Task input
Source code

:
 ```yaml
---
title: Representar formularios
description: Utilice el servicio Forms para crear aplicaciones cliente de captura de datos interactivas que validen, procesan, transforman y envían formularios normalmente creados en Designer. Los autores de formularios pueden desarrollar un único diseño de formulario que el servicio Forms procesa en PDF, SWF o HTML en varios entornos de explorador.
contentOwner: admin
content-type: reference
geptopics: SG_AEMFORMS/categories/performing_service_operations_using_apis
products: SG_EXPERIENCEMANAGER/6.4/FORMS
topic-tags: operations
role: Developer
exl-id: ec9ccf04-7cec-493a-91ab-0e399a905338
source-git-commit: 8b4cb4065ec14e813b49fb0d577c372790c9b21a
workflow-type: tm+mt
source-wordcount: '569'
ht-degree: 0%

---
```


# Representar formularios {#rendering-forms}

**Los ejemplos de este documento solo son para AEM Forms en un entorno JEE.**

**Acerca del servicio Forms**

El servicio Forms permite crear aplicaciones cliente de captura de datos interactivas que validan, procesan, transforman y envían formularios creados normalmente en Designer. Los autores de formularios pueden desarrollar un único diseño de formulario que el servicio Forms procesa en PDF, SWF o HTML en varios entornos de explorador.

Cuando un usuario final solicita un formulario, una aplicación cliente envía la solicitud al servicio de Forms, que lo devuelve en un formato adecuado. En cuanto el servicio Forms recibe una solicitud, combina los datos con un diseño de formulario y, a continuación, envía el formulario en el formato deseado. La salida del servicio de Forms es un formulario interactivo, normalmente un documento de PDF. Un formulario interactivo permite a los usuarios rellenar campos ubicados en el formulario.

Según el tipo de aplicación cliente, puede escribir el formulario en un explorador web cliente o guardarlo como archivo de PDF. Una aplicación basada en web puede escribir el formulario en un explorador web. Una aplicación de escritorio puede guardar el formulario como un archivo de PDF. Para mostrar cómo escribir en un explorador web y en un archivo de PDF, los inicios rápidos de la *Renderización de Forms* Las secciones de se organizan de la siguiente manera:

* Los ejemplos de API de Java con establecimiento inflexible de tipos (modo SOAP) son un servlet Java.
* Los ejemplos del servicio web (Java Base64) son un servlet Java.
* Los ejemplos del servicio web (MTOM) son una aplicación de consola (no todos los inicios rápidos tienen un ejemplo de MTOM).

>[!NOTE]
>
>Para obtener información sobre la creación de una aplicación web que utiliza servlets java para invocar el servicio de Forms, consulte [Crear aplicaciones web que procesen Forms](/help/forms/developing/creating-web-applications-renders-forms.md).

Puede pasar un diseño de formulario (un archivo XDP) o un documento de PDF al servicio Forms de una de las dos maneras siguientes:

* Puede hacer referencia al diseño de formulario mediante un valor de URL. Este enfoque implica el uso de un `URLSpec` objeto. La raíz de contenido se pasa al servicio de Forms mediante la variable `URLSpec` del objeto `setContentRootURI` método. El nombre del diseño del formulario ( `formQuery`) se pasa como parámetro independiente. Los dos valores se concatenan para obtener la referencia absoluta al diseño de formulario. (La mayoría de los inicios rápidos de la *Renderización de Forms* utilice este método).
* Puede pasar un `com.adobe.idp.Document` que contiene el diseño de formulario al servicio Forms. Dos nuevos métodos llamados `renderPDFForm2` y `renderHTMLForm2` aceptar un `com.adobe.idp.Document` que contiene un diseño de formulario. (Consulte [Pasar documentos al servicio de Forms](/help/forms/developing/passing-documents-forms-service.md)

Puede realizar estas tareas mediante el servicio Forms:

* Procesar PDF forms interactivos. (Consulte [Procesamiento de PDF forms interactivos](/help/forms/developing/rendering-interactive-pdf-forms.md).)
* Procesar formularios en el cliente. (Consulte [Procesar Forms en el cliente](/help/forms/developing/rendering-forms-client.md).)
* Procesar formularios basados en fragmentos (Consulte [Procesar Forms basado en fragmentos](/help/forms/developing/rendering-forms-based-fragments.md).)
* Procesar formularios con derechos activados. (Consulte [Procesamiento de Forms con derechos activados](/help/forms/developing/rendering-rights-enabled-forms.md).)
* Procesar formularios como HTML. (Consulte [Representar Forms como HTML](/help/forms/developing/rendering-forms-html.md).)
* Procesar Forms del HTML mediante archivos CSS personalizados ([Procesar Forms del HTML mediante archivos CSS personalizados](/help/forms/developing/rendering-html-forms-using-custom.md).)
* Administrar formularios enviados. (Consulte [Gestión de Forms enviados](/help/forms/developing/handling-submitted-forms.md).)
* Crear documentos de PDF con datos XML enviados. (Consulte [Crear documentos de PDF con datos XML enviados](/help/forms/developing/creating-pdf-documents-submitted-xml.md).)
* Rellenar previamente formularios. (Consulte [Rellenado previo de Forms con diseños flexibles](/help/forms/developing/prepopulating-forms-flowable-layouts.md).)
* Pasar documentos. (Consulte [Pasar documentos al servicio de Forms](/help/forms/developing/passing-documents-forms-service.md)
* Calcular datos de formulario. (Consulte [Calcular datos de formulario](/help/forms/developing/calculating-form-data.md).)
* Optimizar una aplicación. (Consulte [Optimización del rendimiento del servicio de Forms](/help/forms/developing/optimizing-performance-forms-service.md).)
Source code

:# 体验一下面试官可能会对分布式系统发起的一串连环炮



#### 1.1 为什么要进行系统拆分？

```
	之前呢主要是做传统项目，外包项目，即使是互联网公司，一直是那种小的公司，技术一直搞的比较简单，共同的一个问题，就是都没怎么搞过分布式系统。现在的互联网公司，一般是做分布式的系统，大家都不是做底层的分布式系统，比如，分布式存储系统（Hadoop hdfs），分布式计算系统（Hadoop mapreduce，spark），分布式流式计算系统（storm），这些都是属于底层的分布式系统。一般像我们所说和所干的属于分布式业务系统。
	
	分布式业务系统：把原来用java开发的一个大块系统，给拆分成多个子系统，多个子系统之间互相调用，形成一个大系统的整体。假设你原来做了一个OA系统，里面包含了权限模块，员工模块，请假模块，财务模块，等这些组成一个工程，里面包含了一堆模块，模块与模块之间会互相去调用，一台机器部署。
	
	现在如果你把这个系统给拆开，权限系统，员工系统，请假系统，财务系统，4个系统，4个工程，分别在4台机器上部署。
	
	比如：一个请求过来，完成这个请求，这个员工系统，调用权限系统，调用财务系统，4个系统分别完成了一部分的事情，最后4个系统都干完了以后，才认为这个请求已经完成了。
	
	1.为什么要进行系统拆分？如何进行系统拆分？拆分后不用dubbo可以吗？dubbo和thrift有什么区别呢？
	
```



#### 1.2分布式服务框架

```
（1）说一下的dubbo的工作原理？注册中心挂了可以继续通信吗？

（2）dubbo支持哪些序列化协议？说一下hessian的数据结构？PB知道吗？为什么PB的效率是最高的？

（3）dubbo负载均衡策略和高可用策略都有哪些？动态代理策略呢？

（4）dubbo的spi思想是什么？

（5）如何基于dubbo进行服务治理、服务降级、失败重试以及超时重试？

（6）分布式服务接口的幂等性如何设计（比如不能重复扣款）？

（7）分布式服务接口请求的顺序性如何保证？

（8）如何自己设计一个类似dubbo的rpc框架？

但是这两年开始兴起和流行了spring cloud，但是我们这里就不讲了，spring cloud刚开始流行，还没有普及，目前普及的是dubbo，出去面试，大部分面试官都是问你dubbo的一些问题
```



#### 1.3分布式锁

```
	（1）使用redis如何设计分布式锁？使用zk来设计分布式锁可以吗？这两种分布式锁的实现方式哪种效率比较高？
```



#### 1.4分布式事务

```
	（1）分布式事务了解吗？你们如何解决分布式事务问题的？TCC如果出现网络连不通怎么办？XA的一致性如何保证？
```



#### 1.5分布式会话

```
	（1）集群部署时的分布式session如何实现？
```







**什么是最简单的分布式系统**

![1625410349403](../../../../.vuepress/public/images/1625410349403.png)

Exercise directions
Each line holding the word "pueden" must be pulled from the records.

Response to this exercise
description: Utilice el servicio Forms para crear aplicaciones cliente de captura de datos interactivas que validen, procesan, transforman y envían formularios normalmente creados en Designer. Los autores de formularios pueden desarrollar un único diseño de formulario que el servicio Forms procesa en PDF, SWF o HTML en varios entornos de explorador.
El servicio Forms permite crear aplicaciones cliente de captura de datos interactivas que validan, procesan, transforman y envían formularios creados normalmente en Designer. Los autores de formularios pueden desarrollar un único diseño de formulario que el servicio Forms procesa en PDF, SWF o HTML en varios entornos de explorador.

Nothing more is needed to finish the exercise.